Molecular architecture of the Gαi-bound TRPC5 ion channel

• Published in: Nature communications Vol. 14; no. 1; pp. 2550 - 16
• Main Authors: Won, Jongdae, Kim, Jinsung, Jeong, Hyeongseop, Kim, Jinhyeong, Feng, Shasha, Jeong, Byeongseok, Kwak, Misun, Ko, Juyeon, Im, Wonpil, So, Insuk, Lee, Hyung Ho
• Format: Journal Article
• Language: English
• Published: London Nature Publishing Group UK 03.05.2023; Nature Publishing Group; Nature Portfolio
• Subjects: 101/28; 631/45/269/1153; 631/535/1258/1259; Ankyrins; Cell Membrane - metabolism; Cell membranes; Crosstalk; Cryoelectron Microscopy; Electron microscopy; G protein-coupled receptors; Humanities and Social Sciences; Humans; Ion channels; Ions; Lipids; Membrane proteins; Molecular machines; Molecular structure; multidisciplinary; Phosphatidylinositol 4,5-diphosphate; Proteins; Receptors; Receptors, G-Protein-Coupled - metabolism; Science; Science (multidisciplinary); Stoichiometry; Switches; Transient Receptor Potential Channels; Transient receptor potential proteins; TRPC Cation Channels - metabolism
• ISSN: 2041-1723; 2041-1723
• DOI: 10.1038/s41467-023-38281-3

G-protein coupled receptors (GPCRs) and ion channels serve as key molecular switches through which extracellular stimuli are transformed into intracellular effects, and it has long been postulated that ion channels are direct effector molecules of the alpha subunit of G-proteins (Gα). However, no complete structural evidence supporting the direct interaction between Gα and ion channels is available.
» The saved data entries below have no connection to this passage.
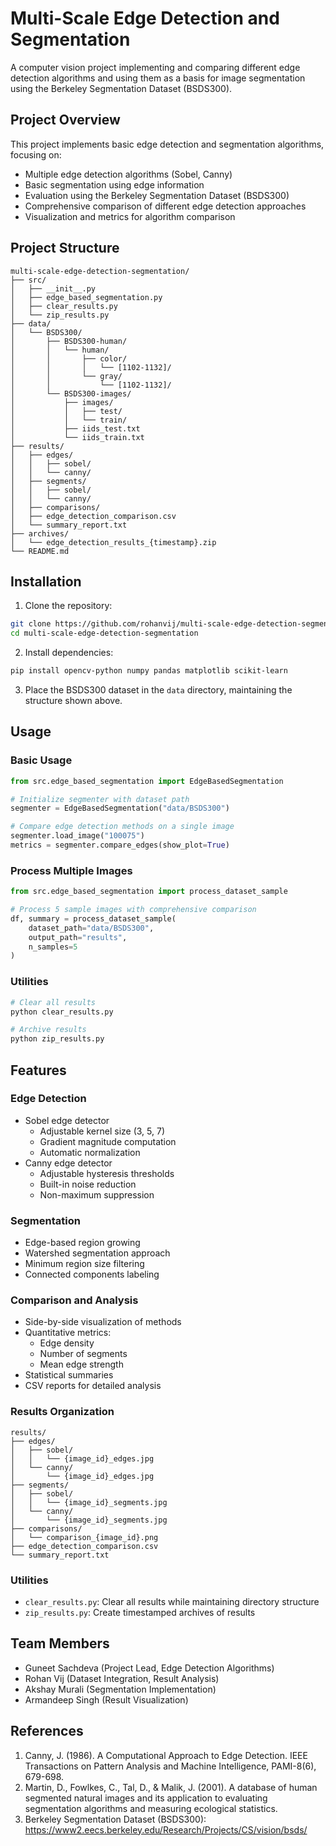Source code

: # Multi-Scale Edge Detection and Segmentation

A computer vision project implementing and comparing different edge detection algorithms and using them as a basis for image segmentation using the Berkeley Segmentation Dataset (BSDS300).

## Project Overview

This project implements basic edge detection and segmentation algorithms, focusing on:
- Multiple edge detection algorithms (Sobel, Canny)
- Basic segmentation using edge information
- Evaluation using the Berkeley Segmentation Dataset (BSDS300)
- Comprehensive comparison of different edge detection approaches
- Visualization and metrics for algorithm comparison

## Project Structure

```
multi-scale-edge-detection-segmentation/
├── src/
│   ├── __init__.py
│   ├── edge_based_segmentation.py
│   ├── clear_results.py
│   └── zip_results.py
├── data/
│   └── BSDS300/
│       ├── BSDS300-human/
│       │   └── human/
│       │       ├── color/
│       │       │   └── [1102-1132]/
│       │       └── gray/
│       │           └── [1102-1132]/
│       └── BSDS300-images/
│           ├── images/
│           │   ├── test/
│           │   └── train/
│           ├── iids_test.txt
│           └── iids_train.txt
├── results/
│   ├── edges/
│   │   ├── sobel/
│   │   └── canny/
│   ├── segments/
│   │   ├── sobel/
│   │   └── canny/
│   ├── comparisons/
│   ├── edge_detection_comparison.csv
│   └── summary_report.txt
├── archives/
│   └── edge_detection_results_{timestamp}.zip
└── README.md
```

## Installation

1. Clone the repository:
```bash
git clone https://github.com/rohanvij/multi-scale-edge-detection-segmentation.git
cd multi-scale-edge-detection-segmentation
```

2. Install dependencies:
```bash
pip install opencv-python numpy pandas matplotlib scikit-learn
```

3. Place the BSDS300 dataset in the `data` directory, maintaining the structure shown above.

## Usage

### Basic Usage
```python
from src.edge_based_segmentation import EdgeBasedSegmentation

# Initialize segmenter with dataset path
segmenter = EdgeBasedSegmentation("data/BSDS300")

# Compare edge detection methods on a single image
segmenter.load_image("100075")
metrics = segmenter.compare_edges(show_plot=True)
```

### Process Multiple Images
```python
from src.edge_based_segmentation import process_dataset_sample

# Process 5 sample images with comprehensive comparison
df, summary = process_dataset_sample(
    dataset_path="data/BSDS300",
    output_path="results",
    n_samples=5
)
```

### Utilities
```bash
# Clear all results
python clear_results.py

# Archive results
python zip_results.py
```

## Features

### Edge Detection
- Sobel edge detector
  - Adjustable kernel size (3, 5, 7)
  - Gradient magnitude computation
  - Automatic normalization
- Canny edge detector
  - Adjustable hysteresis thresholds
  - Built-in noise reduction
  - Non-maximum suppression

### Segmentation
- Edge-based region growing
- Watershed segmentation approach
- Minimum region size filtering
- Connected components labeling

### Comparison and Analysis
- Side-by-side visualization of methods
- Quantitative metrics:
  - Edge density
  - Number of segments
  - Mean edge strength
- Statistical summaries
- CSV reports for detailed analysis

### Results Organization
```
results/
├── edges/
│   ├── sobel/
│   │   └── {image_id}_edges.jpg
│   └── canny/
│       └── {image_id}_edges.jpg
├── segments/
│   ├── sobel/
│   │   └── {image_id}_segments.jpg
│   └── canny/
│       └── {image_id}_segments.jpg
├── comparisons/
│   └── comparison_{image_id}.png
├── edge_detection_comparison.csv
└── summary_report.txt
```

### Utilities
- `clear_results.py`: Clear all results while maintaining directory structure
- `zip_results.py`: Create timestamped archives of results

## Team Members
- Guneet Sachdeva (Project Lead, Edge Detection Algorithms)
- Rohan Vij (Dataset Integration, Result Analysis)
- Akshay Murali (Segmentation Implementation)
- Armandeep Singh (Result Visualization)

## References
1. Canny, J. (1986). A Computational Approach to Edge Detection. IEEE Transactions on Pattern Analysis and Machine Intelligence, PAMI-8(6), 679-698.
2. Martin, D., Fowlkes, C., Tal, D., & Malik, J. (2001). A database of human segmented natural images and its application to evaluating segmentation algorithms and measuring ecological statistics.
3. Berkeley Segmentation Dataset (BSDS300): https://www2.eecs.berkeley.edu/Research/Projects/CS/vision/bsds/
Here, we present the cryo-electron microscopy structures of the human transient receptor potential canonical 5 (TRPC5)-Gα i3 complexes with a 4:4 stoichiometry in lipid nanodiscs. Remarkably, Gα i3 binds to the ankyrin repeat edge of TRPC5 ~ 50 Å away from the cell membrane. Electrophysiological analysis shows that Gα i3 increases the sensitivity of TRPC5 to phosphatidylinositol 4,5-bisphosphate (PIP 2 ), thereby rendering TRPC5 more easily opened in the cell membrane, where the concentration of PIP 2 is physiologically regulated. Our results demonstrate that ion channels are one of the direct effector molecules of Gα proteins triggered by GPCR activation–providing a structural framework for unraveling the crosstalk between two major classes of transmembrane proteins: GPCRs and ion channels. Ion channels could be directly regulated by the alpha subunit of heterotrimeric G-proteins. Here, authors present the cryo-EM structure of an ion channel-Gα complex, TRPC5-Gα i3 , and present functional insights into their direct interaction.